The next day I was thinking about the leviathan as soon as I woke up in the morning, and I thought about it all day, off and on, although in the meantime I had to prepare all my tax papers and bring them to the accountant, also go to the dentist. It was good to have the geometry and topology of the leviathan to think about while I was getting my teeth cleaned. It was as if, for once, I wasn’t really there. Dear Mamma Mathematica!
Anyway, the concept I slowly arrived at is that the leviathan flesh that protrudes down into the ER tunnel can have a mouth in it. On the one hand, the mouth can either lead to a toothed-vagina style channel in which you’re ground up, and then moved by peristalsis into one of the leviathan’s stomachs. On the other hand, the mouth may lead through a channel out to the leviathan’s surface, delivering you via a kind of birth canal into the Hibrane world.
I decided that the likeable oddball should be an ER bridge of the “good” latter kind, a channel to the higher world. And the dollhead ER bridge will be a “bad” one, a route to being devoured.
So below I’ve drawn, on the left, the Flatland images of the two ER balls, and on the right the diagrams of the two kinds of ER bridges involved. The tiny lazy-eight infinity signs inside the two images on the left indicate that really that central region contains the whole endless world of the Hibrane. The images on the left are oddly warped perspective images, but they indicate how a Lobraner would actually see the ER bridges.

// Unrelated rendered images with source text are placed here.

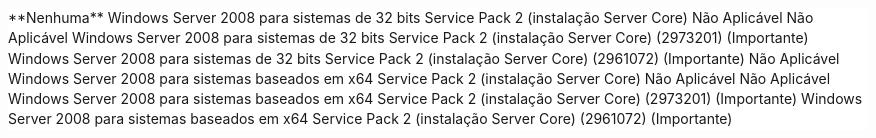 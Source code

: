 </td>
<td style="border:1px solid black;">
**Nenhuma**

</td>
</tr>
<tr>
<td style="border:1px solid black;">
Windows Server 2008 para sistemas de 32 bits Service Pack 2 (instalação Server Core)

</td>
<td style="border:1px solid black;">
Não Aplicável

</td>
<td style="border:1px solid black;">
Não Aplicável

</td>
<td style="border:1px solid black;">
Windows Server 2008 para sistemas de 32 bits Service Pack 2 (instalação Server Core)  
(2973201)  
(Importante)

</td>
<td style="border:1px solid black;">
Windows Server 2008 para sistemas de 32 bits Service Pack 2 (instalação Server Core)  
(2961072)  
(Importante)

</td>
<td style="border:1px solid black;">
Não Aplicável

</td>
</tr>
<tr>
<td style="border:1px solid black;">
Windows Server 2008 para sistemas baseados em x64 Service Pack 2 (instalação Server Core)

</td>
<td style="border:1px solid black;">
Não Aplicável

</td>
<td style="border:1px solid black;">
Não Aplicável

</td>
<td style="border:1px solid black;">
Windows Server 2008 para sistemas baseados em x64 Service Pack 2 (instalação Server Core)  
(2973201)  
(Importante)

</td>
<td style="border:1px solid black;">
Windows Server 2008 para sistemas baseados em x64 Service Pack 2 (instalação Server Core)  
(2961072)  
(Importante)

Now for more details. When my hero and heroine were handling the oddball in their apartment it didn’t feel like it had a mouth or an opening. It felt like a smooth glassy ball—and I’ve draw it that way in the figure above. We can think of the oddball or dollhead as wearing a rind. A clear outer surface over the actual leviathan flesh. Like a cornea. And when they want to get down to business, they split the cornea, and it drops off like a husk. Or with might better think of the transparent cover of the ball as like a nictitating membrane on the eye of a bird or a reptile. When it retracts, it’s covering, say, only the “back” half of the ball.
Alternately the cover gets soft and you can push through it.
The glassy oddball (with shiny rind still intact) will have a golden brownish sphere in the center, with shiny skin. And in this sphere there’s a puckered slit. After the oddball sheds or opens its rind, the mouth is uncovered. It opens up. Looking inside you’re seeing up along a tube that goes through an ER bridge. The tube may open up into Fairland, in which case you’ll “read” that as seeing a lot of tiny objects inside the mouth.
Fabulous! Eureka! Aha!
I’d been waiting for this series of insights and I wasn’t sure they were going to come, but now the Muse has favored me. Thanks in part to logic and math and weeks of butting my head against the wall and, ultimately, taking a nap on a grassy hillock one California spring day.
Okay, now to watch some Futurama on Netflix. 46 episodes done, and nearly as many to go.